Individual’s probabilities of susceptibility to various phenotypes. The G group of PCPG in Fig. 3 represents the individuals in the PCPG testing cohort who have inherited genomic susceptibility to PCPG as the most likely phenotype among the 21 phenotypes. Within the group, each individual has a different degree of probability for the PCPG susceptibility, although all in the group are predicted to have PCPG as the most likely phenotype to acquire. A shows the probabilities of predicting PCPG and other phenotypes (for an individual who has the median probability for PCPG within the group population): 80% of its nearest neighbors have PCPG, and 10% each have PRAD and LGG. B and C are the probabilities of predicting various phenotypes for a member of LUSC or THCA cohorts, respectively. In general, these probabilities come from the phenotypes of the 10 nearest neighbors in each training set, which can range from 100%, when all nearest neighbors have the same phenotype as the predicted phenotype of the testing individual, to lower percentages when minority neighbors have other phenotypes, thus providing ranked probabilities of acquiring various phenotypes, including the most likely phenotype for the individual. COAD, colon adenocarcinoma; GBM, glioblastoma multiforme; HNSC, head and neck squamous cell carcinoma; LUAD, lung adenocarcinoma.

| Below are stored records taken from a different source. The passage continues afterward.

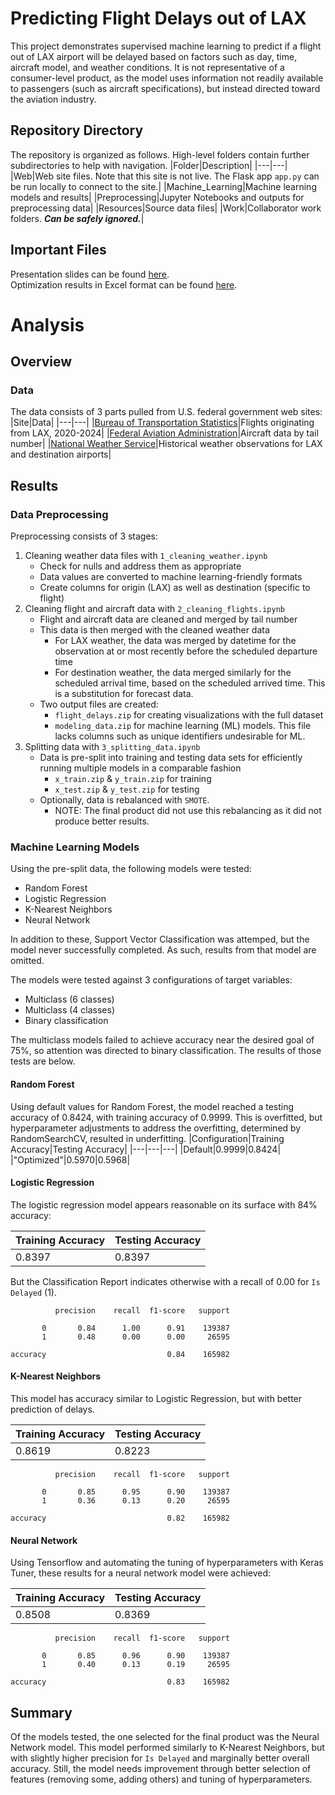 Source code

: # Predicting Flight Delays out of LAX
This project demonstrates supervised machine learning to predict if a flight out of LAX airport will be delayed based on factors such as day, time, aircraft model, and weather conditions. It is not representative of a consumer-level product, as the model uses information not readily available to passengers (such as aircraft specifications), but instead directed toward the aviation industry.

## Repository Directory
The repository is organized as follows. High-level folders contain further subdirectories to help with navigation.
|Folder|Description|
|---|---|
|Web|Web site files. Note that this site is not live. The Flask app `app.py` can be run locally to connect to the site.|
|Machine_Learning|Machine learning models and results|
|Preprocessing|Jupyter Notebooks and outputs for preprocessing data|
|Resources|Source data files|
|Work|Collaborator work folders. ***Can be safely ignored.***|

## Important Files
Presentation slides can be found [here](https://github.com/brianna-mitri/project-4/blob/main/presentation.pdf).  
Optimization results in Excel format can be found [here](https://github.com/brianna-mitri/project-4/blob/main/Machine_Learning/Optimization%20Summary.xlsx).

# Analysis
## Overview

### Data
The data consists of 3 parts pulled from U.S. federal government web sites:
|Site|Data|
|---|---|
|[Bureau of Transportation Statistics](https://transtats.bts.gov/ONTIME/Departures.aspx)|Flights originating from LAX, 2020-2024|
|[Federal Aviation Administration](https://www.faa.gov/licenses_certificates/aircraft_certification/aircraft_registry/releasable_aircraft_download)|Aircraft data by tail number|
|[National Weather Service](https://www.weather.gov/lox/observations_historical)|Historical weather observations for LAX and destination airports|

## Results
### Data Preprocessing
Preprocessing consists of 3 stages:  
1. Cleaning weather data files with `1_cleaning_weather.ipynb`
   - Check for nulls and address them as appropriate
   - Data values are converted to machine learning-friendly formats
   - Create columns for origin (LAX) as well as destination (specific to flight)
2. Cleaning flight and aircraft data with `2_cleaning_flights.ipynb`
   - Flight and aircraft data are cleaned and merged by tail number
   - This data is then merged with the cleaned weather data
     - For LAX weather, the data was merged by datetime for the observation at or most recently before the scheduled departure time
     - For destination weather, the data merged similarly for the scheduled arrival time, based on the scheduled arrived time. This is a substitution for forecast data.
   - Two output files are created:
     - `flight_delays.zip` for creating visualizations with the full dataset
     - `modeling_data.zip` for machine learning (ML) models. This file lacks columns such as unique identifiers undesirable for ML.
3. Splitting data with `3_splitting_data.ipynb`
   - Data is pre-split into training and testing data sets for efficiently running multiple models in a comparable fashion
     - `x_train.zip` & `y_train.zip` for training
     - `x_test.zip` & `y_test.zip` for testing
   - Optionally, data is rebalanced with `SMOTE`.
     - NOTE: The final product did not use this rebalancing as it did not produce better results.
### Machine Learning Models
Using the pre-split data, the following models were tested:

- Random Forest
- Logistic Regression
- K-Nearest Neighbors
- Neural Network

In addition to these, Support Vector Classification was attemped, but the model never successfully completed. As such, results from that model are omitted.

The models were tested against 3 configurations of target variables:

- Multiclass (6 classes)
- Multiclass (4 classes)
- Binary classification

The multiclass models failed to achieve accuracy near the desired goal of 75%, so attention was directed to binary classification. The results of those tests are below.

#### Random Forest
Using default values for Random Forest, the model reached a testing accuracy of 0.8424, with training accuracy of 0.9999. This is overfitted, but hyperparameter adjustments to address the overfitting, determined by RandomSearchCV, resulted in underfitting.
|Configuration|Training Accuracy|Testing Accuracy|
|---|---|---|
|Default|0.9999|0.8424|
|"Optimized"|0.5970|0.5968|

#### Logistic Regression
The logistic regression model appears reasonable on its surface with 84% accuracy:

|Training Accuracy|Testing Accuracy|
|---|---|
|0.8397|0.8397|

But the Classification Report indicates otherwise with a recall of 0.00 for `Is Delayed` (1).

              precision    recall  f1-score   support

           0       0.84      1.00      0.91    139387
           1       0.48      0.00      0.00     26595

    accuracy                           0.84    165982

#### K-Nearest Neighbors
This model has accuracy similar to Logistic Regression, but with better prediction of delays.

|Training Accuracy|Testing Accuracy|
|---|---|
|0.8619|0.8223|

              precision    recall  f1-score   support

           0       0.85      0.95      0.90    139387
           1       0.36      0.13      0.20     26595

    accuracy                           0.82    165982

#### Neural Network
Using Tensorflow and automating the tuning of hyperparameters with Keras Tuner, these results for a neural network model were achieved:

|Training Accuracy|Testing Accuracy|
|---|---|
|0.8508|0.8369|

              precision    recall  f1-score   support

           0       0.85      0.96      0.90    139387
           1       0.40      0.13      0.19     26595

    accuracy                           0.83    165982

## Summary
Of the models tested, the one selected for the final product was the Neural Network model. This model performed similarly to K-Nearest Neighbors, but with slightly higher precision for `Is Delayed` and marginally better overall accuracy. Still, the model needs improvement through better selection of features (removing some, adding others) and tuning of hyperparameters.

“Multiple Allele Assortment Model” of Inherited Susceptibility for Common Cancers.

Identifying the portion of the cohort of LUSC as PCs (Fig. 2B) that corresponds to the G group who acquired the phenotype primarily by their inherited genomic factors provides an opportunity to analyze the population structure within this portion of the cohort. For all G groups of 21 cohorts combined, our analysis consists of two steps. Since each individual is described by a vast dimensional vector of SNP-Ss, we first reduce the dimensionality by the principal component analysis (PCA) method (Selection of Study Cohorts, SNP Loci, and Genotype Conversion). Then, we use an unsupervised clustering algorithm, t-distributed stochastic neighbor embedding (t-SNE) (19), to cluster all populations of the PCs (i.e., the individuals in the G groups of the 21 testing cohorts together) (see Inherited Genomic Factor vs. Environmental/Lifestyle Factor). Fig. 5 shows unsupervised clustering of all of the G group members predicted by our kNN method for the 21 phenotype testing cohorts, but for visual simplicity, only 3 cancer types (PCPG, LUSC, and THCA) of 21 types are made visible. For these three cancer types, each cancer type consists of multiple clusters of individuals, each represented by many different kinds of “features,” which are SNP-Ss in this study. Furthermore, some SNP-Ss are present in one cluster but not in other clusters in the same cancer type. This observation reveals a need for a fundamentally different concept to predict the inherited susceptibility than that of the polygenic model (7) used in most GWAS (see Comparison of Multiple Allele Assortment Model vs. PolyGenic Model).

Fig. 5.

Fig. 5.

Unsupervised clustering of the PCs shown in Fig. S1 by the tsne program package, which has an implementation of t-SNE (19) in R. For visual simplicity, only 3 cancer types, PCPG, LUSC, and THCA, of 21 types used in the clustering are made visible to illustrate the multiple allele assortment model for cancer susceptibility. There are multiple clusters, each represented by a different assortment of SNP-S features. For PCPG, which shows the highest prediction accuracy, there are only two dense and tight clusters that account for about 69% of the PCs of the combined set of training and testing, and the rest (31%) form many loose small clusters. However, about 46% of LUSC PCs form four dense and small clusters, and the rest (54%) form many small loose clusters.

Discussion

Comparison of the Multiple Allele Assortment Model vs. the PolyGenic Model.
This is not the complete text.